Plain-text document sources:
• • • • • • •

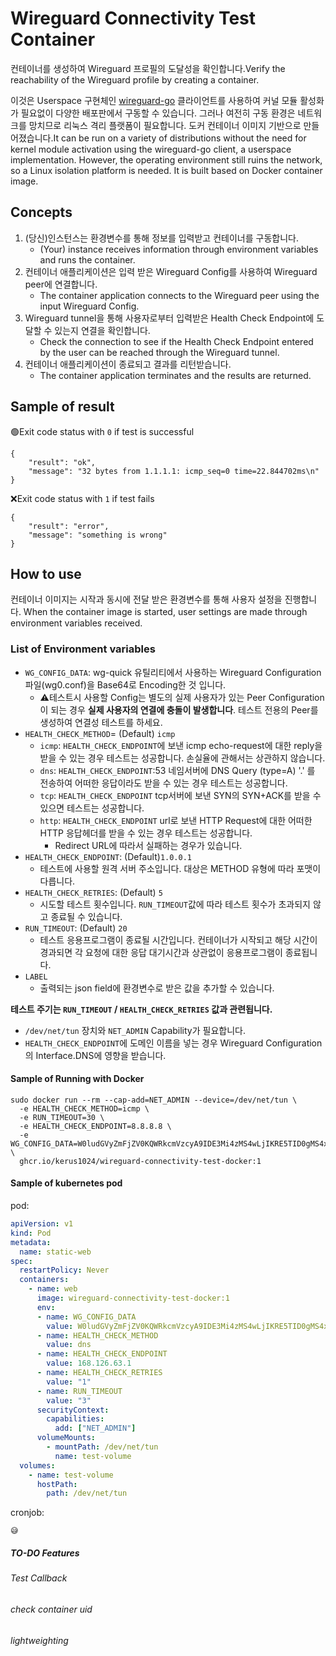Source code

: # Wireguard Connectivity Test Container

컨테이너를 생성하여 Wireguard 프로필의 도달성을 확인합니다.Verify the reachability of the Wireguard profile by creating a container.

이것은 Userspace 구현체인 [wireguard-go](https://github.com/Wireuard/wireguard-go) 클라이언트를 사용하여 커널 모듈 활성화가 필요없이 다양한 배포판에서 구동할 수 있습니다. 그러나 여전히 구동 환경은 네트워크를 망치므로 리눅스 격리 플랫폼이 필요합니다. 도커 컨테이너 이미지 기반으로 만들어졌습니다.It can be run on a variety of distributions without the need for kernel module activation using the wireguard-go client, a userspace implementation. However, the operating environment still ruins the network, so a Linux isolation platform is needed. It is built based on Docker container image.


## Concepts

1. (당신)인스턴스는 환경변수를 통해 정보를 입력받고 컨테이너를 구동합니다.
    - (Your) instance receives information through environment variables and runs the container.
2. 컨테이너 애플리케이션은 입력 받은 Wireguard Config를 사용하여 Wireguard peer에 연결합니다.
    - The container application connects to the Wireguard peer using the input Wireguard Config.
3. Wireguard tunnel을 통해 사용자로부터 입력받은 Health Check Endpoint에 도달할 수 있는지 연결을 확인합니다.
    - Check the connection to see if the Health Check Endpoint entered by the user can be reached through the Wireguard tunnel.
4. 컨테이너 애플리케이션이 종료되고 결과를 리턴받습니다.
   - The container application terminates and the results are returned.

## Sample of result

🟢Exit code status with `0` if test is successful
```
{
    "result": "ok",
    "message": "32 bytes from 1.1.1.1: icmp_seq=0 time=22.844702ms\n"
}
```

❌Exit code status with `1` if test fails

```
{
    "result": "error",
    "message": "something is wrong"
}
```

## How to use

컨테이너 이미지는 시작과 동시에 전달 받은 환경변수를 통해 사용자 설정을 진행합니다.
When the container image is started, user settings are made through environment variables received.

### List of Environment variables

- `WG_CONFIG_DATA`: wg-quick 유틸리티에서 사용하는 Wireguard Configuration파일(wg0.conf)을 Base64로 Encoding한 것 입니다.
  - ⚠️테스트시 사용할 Config는 별도의 실제 사용자가 있는 Peer Configuration이 되는 경우 **실제 사용자의 연결에 충돌이 발생합니다**. 테스트 전용의 Peer를 생성하여 연결성 테스트를 하세요.
- `HEALTH_CHECK_METHOD`= (Default) `icmp`
  - `icmp`: `HEALTH_CHECK_ENDPOINT`에 보낸 icmp echo-request에 대한 reply을 받을 수 있는 경우 테스트는 성공합니다. 손실율에 관해서는 상관하지 않습니다.
  - `dns`: `HEALTH_CHECK_ENDPOINT`:53 네임서버에 DNS Query (type=A) '.' 를 전송하여 어떠한 응답이라도 받을 수 있는 경우 테스트는 성공합니다.
  - `tcp`: `HEALTH_CHECK_ENDPOINT` tcp서버에 보낸 SYN의 SYN+ACK를 받을 수 있으면 테스트는 성공합니다.
  - `http`: `HEALTH_CHECK_ENDPOINT` url로 보낸 HTTP Request에 대한 어떠한 HTTP 응답헤더를 받을 수 있는 경우 테스트는 성공합니다.
    - Redirect URL에 따라서 실패하는 경우가 있습니다.
- `HEALTH_CHECK_ENDPOINT`: (Default)`1.0.0.1`
  - 테스트에 사용할 원격 서버 주소입니다. 대상은 METHOD 유형에 따라 포맷이 다릅니다.
- `HEALTH_CHECK_RETRIES`: (Default) `5`
  - 시도할 테스트 횟수입니다. `RUN_TIMEOUT`값에 따라 테스트 횟수가 초과되지 않고 종료될 수 있습니다.
- `RUN_TIMEOUT`: (Default) `20`
  - 테스트 응용프로그램이 종료될 시간입니다. 컨테이너가 시작되고 해당 시간이 경과되면 각 요청에 대한 응답 대기시간과 상관없이 응용프로그램이 종료됩니다. 
- `LABEL`
  - 출력되는 json field에 환경변수로 받은 값을 추가할 수 있습니다.
  
**테스트 주기는 `RUN_TIMEOUT` / `HEALTH_CHECK_RETRIES` 값과 관련됩니다.**

- `/dev/net/tun` 장치와 `NET_ADMIN` Capability가 필요합니다.
- `HEALTH_CHECK_ENDPOINT`에 도메인 이름을 넣는 경우 Wireguard Configuration의 Interface.DNS에 영향을 받습니다.

#### Sample of Running with Docker

```
sudo docker run --rm --cap-add=NET_ADMIN --device=/dev/net/tun \
  -e HEALTH_CHECK_METHOD=icmp \
  -e RUN_TIMEOUT=30 \
  -e HEALTH_CHECK_ENDPOINT=8.8.8.8 \
  -e WG_CONFIG_DATA=W0ludGVyZmFjZV0KQWRkcmVzcyA9IDE3Mi4zMS4wLjIKRE5TID0gMS4xLjEuMSwxLjAuMC4xClByaXZhdGVLZXkgPSBEOVE4dDN5S3VqQmVGTU1yaUFoanI0SFdGcFUrdUNLdGhtbFBvcTVRenlVPQoKW1BlZXJdCkFsbG93ZWRJUHMgPSAwLjAuMC4wLzAKRW5kcG9pbnQgPSAxNjIuMTU5LjE5Mi4xOjIwNDgKUHVibGljS2V5ID0gN0QwVmZqOWxQUWg4a2dPdWZ0UHlmWkhKb2RHS0ZPNWs3UXBLWUY2Y0J3ND0= \
  ghcr.io/kerus1024/wireguard-connectivity-test-docker:1
```

#### Sample of kubernetes pod

pod:

```yaml
apiVersion: v1
kind: Pod
metadata:
  name: static-web
spec:
  restartPolicy: Never
  containers:
    - name: web
      image: wireguard-connectivity-test-docker:1
      env:
      - name: WG_CONFIG_DATA
        value: W0ludGVyZmFjZV0KQWRkcmVzcyA9IDE3Mi4zMS4wLjIKRE5TID0gMS4xLjEuMSwxLjAuMC4xClByaXZhdGVLZXkgPSBEOVE4dDN5S3VqQmVGTU1yaUFoanI0SFdGcFUrdUNLdGhtbFBvcTVRenlVPQoKW1BlZXJdCkFsbG93ZWRJUHMgPSAwLjAuMC4wLzAKRW5kcG9pbnQgPSAxNjIuMTU5LjE5Mi4xOjIwNDgKUHVibGljS2V5ID0gN0QwVmZqOWxQUWg4a2dPdWZ0UHlmWkhKb2RHS0ZPNWs3UXBLWUY2Y0J3ND0=
      - name: HEALTH_CHECK_METHOD
        value: dns
      - name: HEALTH_CHECK_ENDPOINT
        value: 168.126.63.1
      - name: HEALTH_CHECK_RETRIES
        value: "1"
      - name: RUN_TIMEOUT
        value: "3"
      securityContext:
        capabilities:
          add: ["NET_ADMIN"]
      volumeMounts:
        - mountPath: /dev/net/tun
          name: test-volume
  volumes:
    - name: test-volume
      hostPath:
        path: /dev/net/tun
```

cronjob:

```
😅
```




##### TO-DO Features
###### Test Callback
###### check container uid
###### lightweighting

• • • • • • •

Problem to work on >> An exact copy of the lines above, from the one containing "컨테이너 이미지는 시작과" through the one containing "Encoding한 것 입니다.", is the whole of the answer.

Answer for the task >>
컨테이너 이미지는 시작과 동시에 전달 받은 환경변수를 통해 사용자 설정을 진행합니다.
When the container image is started, user settings are made through environment variables received.

### List of Environment variables

- `WG_CONFIG_DATA`: wg-quick 유틸리티에서 사용하는 Wireguard Configuration파일(wg0.conf)을 Base64로 Encoding한 것 입니다.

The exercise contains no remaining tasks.